Yes, I checked fluids and changed filter but haven’t had time to check to see if power is back by lowing 3 point to another position, hopefully get to test tomorrow.


----------



## James Hooker (Jun 3, 2019)

James Hooker said:


> Yes, I checked fluids and changed filter but haven’t had time to check to see if power is back by lowing 3 point to another position, hopefully get to test tomorrow.


Checked all that before but did not help, just talked to Kubota mechanic and he said same about 3 point position


----------



## ColoradoTJ (Jun 1, 2019)

Interesting find. Hopefully you get this resolved quickly. 

Thanks for the response, I don’t have a lot of experience with tractors.


----------



## James Hooker (Jun 3, 2019)

ColoradoTJ said:


> Interesting find. Hopefully you get this resolved quickly.
> 
> Thanks for the response, I don’t have a lot of experience with tractors.

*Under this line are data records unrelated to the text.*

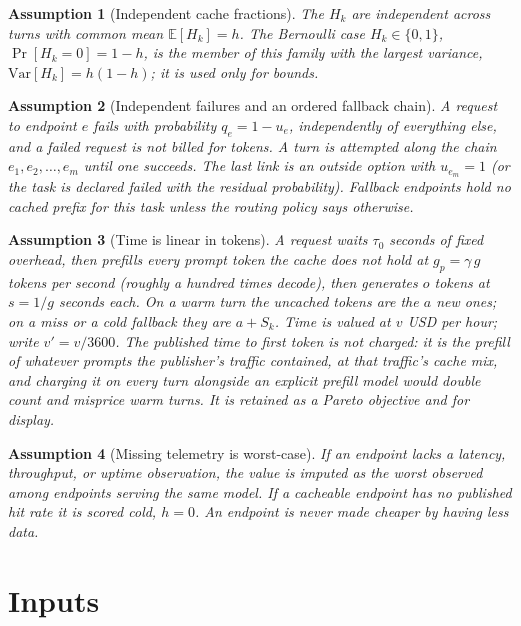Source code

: \documentclass[11pt]{article}
\newtheorem{assumption}{Assumption}
\newcommand{\E}{\mathbb{E}}
\newcommand{\Var}{\mathrm{Var}}
\newcommand{\Prob}{\Pr}
\begin{document}
\begin{assumption}[Independent cache fractions]\label{as:indep}
The $H_k$ are independent across turns with common mean $\E[H_k] = h$. The
Bernoulli case $H_k \in \{0,1\}$, $\Prob[H_k = 0] = 1 - h$, is the member of this
family with the largest variance, $\Var[H_k] = h(1-h)$; it is used only for
bounds.
\end{assumption}

\begin{assumption}[Independent failures and an ordered fallback chain]\label{as:fail}
A request to endpoint $e$ fails with probability $q_e = 1 - u_e$,
independently of everything else, and a failed request is not billed for
tokens. A turn is attempted along the chain $e_1, e_2, \dots, e_m$ until one
succeeds. The last link is an outside option with $u_{e_m} = 1$ (or the task
is declared failed with the residual probability). Fallback endpoints hold no
cached prefix for this task unless the routing policy says otherwise.
\end{assumption}

\begin{assumption}[Time is linear in tokens]\label{as:time}
A request waits $\tau_0$ seconds of fixed overhead, then prefills every prompt
token the cache does not hold at $g_p = \gamma\, g$ tokens per second (roughly
a hundred times decode), then generates $o$ tokens at $s = 1/g$ seconds each.
On a warm turn the uncached tokens are the $a$ new ones; on a miss or a cold
fallback they are $a + S_k$. Time is valued at $v$ USD per hour; write
$v' = v / 3600$. The published time to first token is \emph{not} charged: it
is the prefill of whatever prompts the publisher's traffic contained, at that
traffic's cache mix, and charging it on every turn alongside an explicit
prefill model would double count and misprice warm turns. It is retained as a
Pareto objective and for display.
\end{assumption}

\begin{assumption}[Missing telemetry is worst-case]\label{as:missing}
If an endpoint lacks a latency, throughput, or uptime observation, the value is
imputed as the worst observed among endpoints serving the same model. If a
cacheable endpoint has no published hit rate it is scored cold, $h = 0$. An
endpoint is never made cheaper by having less data.
\end{assumption}

\section{Inputs}\label{sec:inputs}
\end{document}
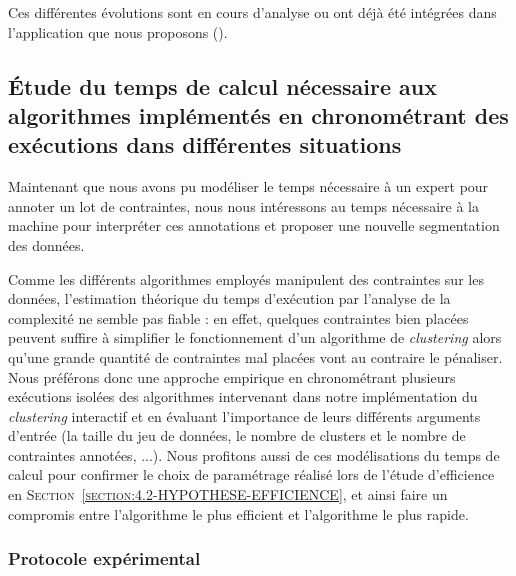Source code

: 			\begin{leftBarInformation}
				Ces différentes évolutions sont en cours d'analyse ou ont déjà été intégrées dans l'application que nous proposons (\cite{schild-etal:2022:cognitivefactory-interactiveclusteringgui}).
			\end{leftBarInformation}
	

	\subsection{Étude du temps de calcul nécessaire aux algorithmes implémentés en chronométrant des exécutions dans différentes situations}
	\label{section:4.3.2-ETUDE-COUTS-TEMPS-CALCUL}
		
		Maintenant que nous avons pu modéliser le temps nécessaire à un expert pour annoter un lot de contraintes, nous nous intéressons au temps nécessaire à la machine pour interpréter ces annotations et proposer une nouvelle segmentation des données.
		
		Comme les différents algorithmes employés manipulent des contraintes sur les données, l'estimation théorique du temps d'exécution par l'analyse de la complexité ne semble pas fiable : en effet, quelques contraintes bien placées peuvent suffire à simplifier le fonctionnement d'un algorithme de \textit{clustering} alors qu'une grande quantité de contraintes mal placées vont au contraire le pénaliser.
		Nous préférons donc une approche empirique en chronométrant plusieurs exécutions isolées des algorithmes intervenant dans notre implémentation du \textit{clustering} interactif et en évaluant l'importance de leurs différents arguments d'entrée (la taille du jeu de données, le nombre de clusters et le nombre de contraintes annotées, ...).
		Nous profitons aussi de ces modélisations du temps de calcul pour confirmer le choix de paramétrage réalisé lors de l'étude d'efficience en \textsc{Section~\ref{section:4.2-HYPOTHESE-EFFICIENCE}}, et ainsi faire un compromis entre l'algorithme le plus efficient et l'algorithme le plus rapide.
	
		\subsubsection{Protocole expérimental}
			
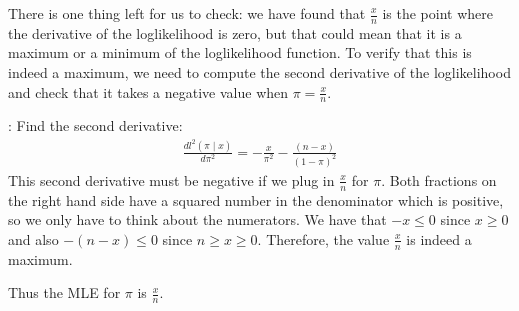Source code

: \documentclass[letterpaper,10pt,english]{jupyterBook}
\begin{document}
\sphinxAtStartPar
There is one thing left for us to check: we have found that \(\frac{x}{n}\) is the point where the derivative of the log\sphinxhyphen{}likelihood is zero, but that could mean that it is a maximum or a minimum of the log\sphinxhyphen{}likelihood function. To verify that this is indeed a maximum, we need to compute the second derivative of the log\sphinxhyphen{}likelihood and check that it takes a negative value when \({\pi} =  \frac{x}{n}\).

\sphinxAtStartPar
{}: Find the second derivative:
\begin{equation*}
\begin{split}
\begin{equation}
\frac{d l^2 \left( \pi \mid x \right)}{d \pi ^2} =  -\frac{x}{\pi^2}  -\frac{(n-x)}{(1-\pi)^2}
\end{equation}
\end{split}
\end{equation*}
\sphinxAtStartPar
This second derivative must be negative if we plug in \(\frac{x}{n}\) for \({\pi}\). Both fractions on the right hand side have a squared number in the denominator which is positive, so we only have to think about the numerators. We have that \(-x \leq 0 \) since \(x \geq 0\) and also \(-(n-x) \leq 0 \) since \(n \geq x \geq 0\). Therefore, the value \(\frac{x}{n}\) is indeed a maximum.

\sphinxAtStartPar
Thus the MLE for \(\pi\) is \(\frac{x}{n}\).
\end{document}
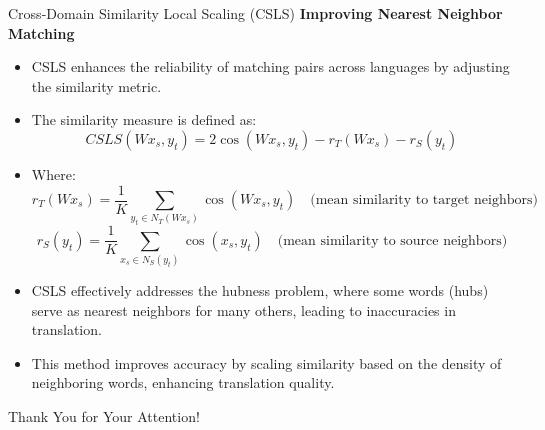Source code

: \documentclass[]{beamer}
\begin{document}

\begin{frame}{Cross-Domain Similarity Local Scaling (CSLS)}
    \small
    \textbf{Improving Nearest Neighbor Matching}
    \begin{itemize}
        \item CSLS enhances the reliability of matching pairs across languages by adjusting the similarity metric.
        \item The similarity measure is defined as:
        \begin{equation}
            CSLS(W x_s, y_t) = 2 \cos(W x_s, y_t) - r_T(W x_s) - r_S(y_t)
        \end{equation}
        \item Where:
	\scriptsize
        \begin{equation}
            r_T(W x_s) = \frac{1}{K} \sum_{y_t \in N_T(W x_s)} \cos(W x_s, y_t) \quad \text{(mean similarity to target neighbors)}
	\end{equation}
	\begin{equation}
            r_S(y_t) = \frac{1}{K} \sum_{x_s \in N_S(y_t)} \cos(x_s, y_t) \quad \text{(mean similarity to source neighbors)}
        \end{equation}
	\small
        \item CSLS effectively addresses the hubness problem, where some words (hubs) serve as nearest neighbors for many others, leading to inaccuracies in translation.
        \item This method improves accuracy by scaling similarity based on the density of neighboring words, enhancing translation quality.
    \end{itemize}
\end{frame}






\begin{frame}[plain]
\vfill
\centerline{Thank You for Your Attention!}
\vfill
\end{frame}
\end{document}
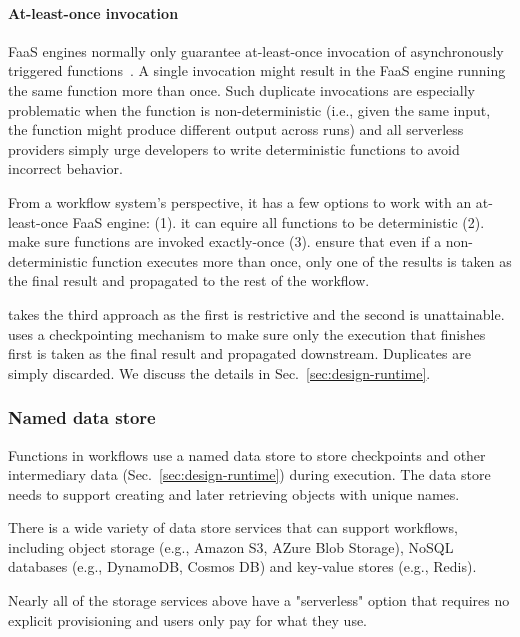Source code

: \paragraph{At-least-once invocation}

FaaS engines normally only guarantee at-least-once invocation of
asynchronously triggered
functions~\cite{google-cloud-functions-exec-guarantee,
aws-lambda-async-invoke, azure-functions-exec-guarantee}. A single invocation
might result in the FaaS engine running the same function more than once. Such
duplicate invocations are especially problematic when the function is
non-deterministic (i.e., given the same input, the function might produce
different output across runs) and all serverless providers simply urge
developers to write deterministic functions to avoid incorrect behavior.

From a workflow system's perspective, it has a few options to work with an
at-least-once FaaS engine: (1). it can equire all functions to be
deterministic (2). make sure functions are invoked exactly-once (3). ensure
that even if a non-deterministic function executes more than once, only one of
the results is taken as the final result and propagated to the rest of the
workflow.

\name{} takes the third approach as the first is restrictive and the second is
unattainable. \name{} uses a checkpointing mechanism to make sure only the
execution that finishes first is taken as the final result and propagated
downstream. Duplicates are simply discarded. We discuss the details in
Sec.~\ref{sec:design-runtime}.

\subsubsection{Named data store}

Functions in \name{} workflows use a named data store to store checkpoints and
other intermediary data (Sec.~\ref{sec:design-runtime}) during execution. The
data store needs to support creating and later retrieving objects with unique
names.

There is a wide variety of data store services that can support \name{}
workflows, including object storage (e.g., Amazon S3, AZure Blob Storage),
NoSQL databases (e.g., DynamoDB, Cosmos DB) and key-value stores (e.g.,
Redis).

Nearly all of the storage services above have a "serverless" option that
requires no explicit provisioning and users only pay for what they use.

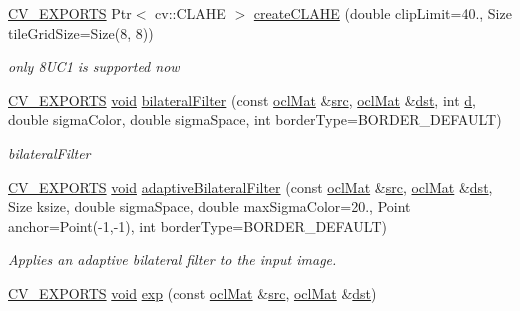 \begin{DoxyCompactItemize}
\hyperlink{core_2types__c_8h_a1bf9f0e121b54272da02379cfccd0a2b}{C\-V\-\_\-\-E\-X\-P\-O\-R\-T\-S} Ptr$<$ cv\-::\-C\-L\-A\-H\-E $>$ \hyperlink{namespacecv_1_1ocl_a205dedc13b6de1b6093d236f4c9eb742}{create\-C\-L\-A\-H\-E} (double clip\-Limit=40., Size tile\-Grid\-Size=Size(8, 8))
\begin{DoxyCompactList}\small\item\em only 8\-U\-C1 is supported now \end{DoxyCompactList}\item 
\hyperlink{core_2types__c_8h_a1bf9f0e121b54272da02379cfccd0a2b}{C\-V\-\_\-\-E\-X\-P\-O\-R\-T\-S} \hyperlink{legacy_8hpp_a8bb47f092d473522721002c86c13b94e}{void} \hyperlink{namespacecv_1_1ocl_a8b539f344eaa7ef0d27682506483b058}{bilateral\-Filter} (const \hyperlink{classcv_1_1ocl_1_1oclMat}{ocl\-Mat} \&\hyperlink{legacy_8hpp_a371cd109b74033bc4366f584edd3dacc}{src}, \hyperlink{classcv_1_1ocl_1_1oclMat}{ocl\-Mat} \&\hyperlink{photo__c_8h_aed13e2a25279b24dc954073233fef7a5}{dst}, int \hyperlink{legacy_8hpp_a6f364afbe132c4ecfea48bde1b0618ba}{d}, double sigma\-Color, double sigma\-Space, int border\-Type=B\-O\-R\-D\-E\-R\-\_\-\-D\-E\-F\-A\-U\-L\-T)
\begin{DoxyCompactList}\small\item\em bilateral\-Filter \end{DoxyCompactList}\item 
\hyperlink{core_2types__c_8h_a1bf9f0e121b54272da02379cfccd0a2b}{C\-V\-\_\-\-E\-X\-P\-O\-R\-T\-S} \hyperlink{legacy_8hpp_a8bb47f092d473522721002c86c13b94e}{void} \hyperlink{namespacecv_1_1ocl_a0f2569822a62943048f7c7675c7109ae}{adaptive\-Bilateral\-Filter} (const \hyperlink{classcv_1_1ocl_1_1oclMat}{ocl\-Mat} \&\hyperlink{legacy_8hpp_a371cd109b74033bc4366f584edd3dacc}{src}, \hyperlink{classcv_1_1ocl_1_1oclMat}{ocl\-Mat} \&\hyperlink{photo__c_8h_aed13e2a25279b24dc954073233fef7a5}{dst}, Size ksize, double sigma\-Space, double max\-Sigma\-Color=20., Point anchor=Point(-\/1,-\/1), int border\-Type=B\-O\-R\-D\-E\-R\-\_\-\-D\-E\-F\-A\-U\-L\-T)
\begin{DoxyCompactList}\small\item\em Applies an adaptive bilateral filter to the input image. \end{DoxyCompactList}\item 
\hyperlink{core_2types__c_8h_a1bf9f0e121b54272da02379cfccd0a2b}{C\-V\-\_\-\-E\-X\-P\-O\-R\-T\-S} \hyperlink{legacy_8hpp_a8bb47f092d473522721002c86c13b94e}{void} \hyperlink{namespacecv_1_1ocl_ae4fd648ef3b70e433fc273d33ed22c79}{exp} (const \hyperlink{classcv_1_1ocl_1_1oclMat}{ocl\-Mat} \&\hyperlink{legacy_8hpp_a371cd109b74033bc4366f584edd3dacc}{src}, \hyperlink{classcv_1_1ocl_1_1oclMat}{ocl\-Mat} \&\hyperlink{photo__c_8h_aed13e2a25279b24dc954073233fef7a5}{dst})

\end{DoxyCompactItemize}
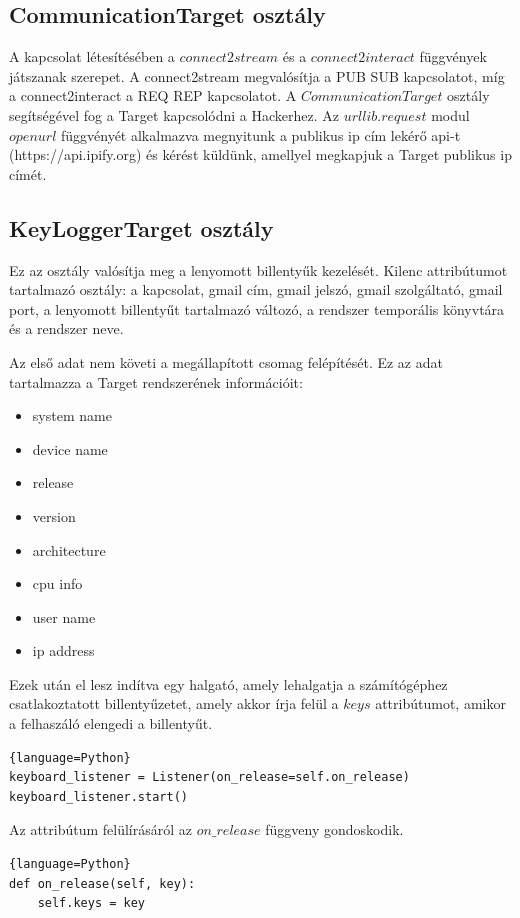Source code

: \documentclass[12pt,a4paper,oneside]{report}
\begin{document}
\subsection{CommunicationTarget osztály}\label{subsubsec:clinetclass}
A kapcsolat létesítésében a $connect2stream$ és a $connect2interact$ függvények játszanak szerepet. A connect2stream megvalósítja a PUB SUB kapcsolatot, míg a connect2interact a REQ REP kapcsolatot. A $CommunicationTarget$ osztály segítségével fog a Target kapcsolódni a Hackerhez. Az $urllib.request$ modul $openurl$ függvényét alkalmazva megnyitunk a publikus ip cím lekérő api-t (https://api.ipify.org) és kérést küldünk, amellyel megkapjuk a Target publikus ip címét.

\subsection{KeyLoggerTarget osztály}\label{subsubsec:keyloggerclientclass}
Ez az osztály valósítja meg a lenyomott billentyűk kezelését. Kilenc attribútumot tartalmazó osztály: a kapcsolat, gmail cím, gmail jelszó, gmail szolgáltató, gmail port, a lenyomott billentyűt tartalmazó változó, a rendszer temporális könyvtára és a rendszer neve.

Az első adat nem követi a megállapított csomag felépítését. Ez az adat tartalmazza a Target rendszerének információit:
\begin{itemize}
\item system name
\item device name
\item release
\item version
\item architecture
\item cpu info
\item user name
\item ip address
\end{itemize}
Ezek után el lesz indítva egy halgató, amely lehalgatja a számítógéphez csatlakoztatott billentyűzetet, amely akkor írja felül a $keys$ attribútumot, amikor a felhaszáló elengedi a billentyűt.
\begin{lstlisting}{language=Python}
keyboard_listener = Listener(on_release=self.on_release)
keyboard_listener.start()
\end{lstlisting}
Az attribútum felülírásáról az $on\_release$ függveny gondoskodik.
\begin{lstlisting}{language=Python}
def on_release(self, key):
	self.keys = key
\end{lstlisting}
\end{document}
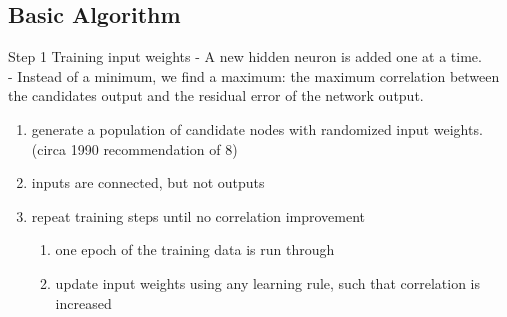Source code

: \documentclass[presentation]{beamer}
\begin{document}
\subsection{Basic Algorithm}
\label{sec:org9411f56}
\begin{frame}[label={sec:org2b7dbb6}]{Step 1 Training input weights}
  - A new hidden neuron is added one at a time. \\
  - Instead of a minimum, we find a maximum: the maximum correlation between the candidates output and the residual error of the network output.

  \begin{enumerate}
  \item generate a population of candidate nodes with randomized input weights.
    (circa 1990 recommendation of 8)
  \item inputs are connected, but not outputs
  \item repeat training steps until no correlation improvement
  \begin{enumerate}
  \item one epoch of the training data is run through
  \item update input weights using any learning rule, such that correlation is increased
  \end{enumerate}
  \end{enumerate}
\end{frame}
\end{document}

When I get to find out if it works I’ll post, thanks for the reply.


----------



## rhino (Jan 9, 2017)

There is a stop that your 3point hitch lever hits against when you raise 3point hitch. Some times it will over time get moved back. And if that happens the 3 point dead heads and the hydraulic system will then bypass. Try moving the stop forward. If stop is missing put a 1/4” bolt there letting the 3 point hitch lever come up against it. See if that helps. 


Sent from my iPhone using Tractor Forum


----------



## rhino (Jan 9, 2017)

Ps if you lower the hitch does tractor loader work better?


Sent from my iPhone using Tractor Forum


----------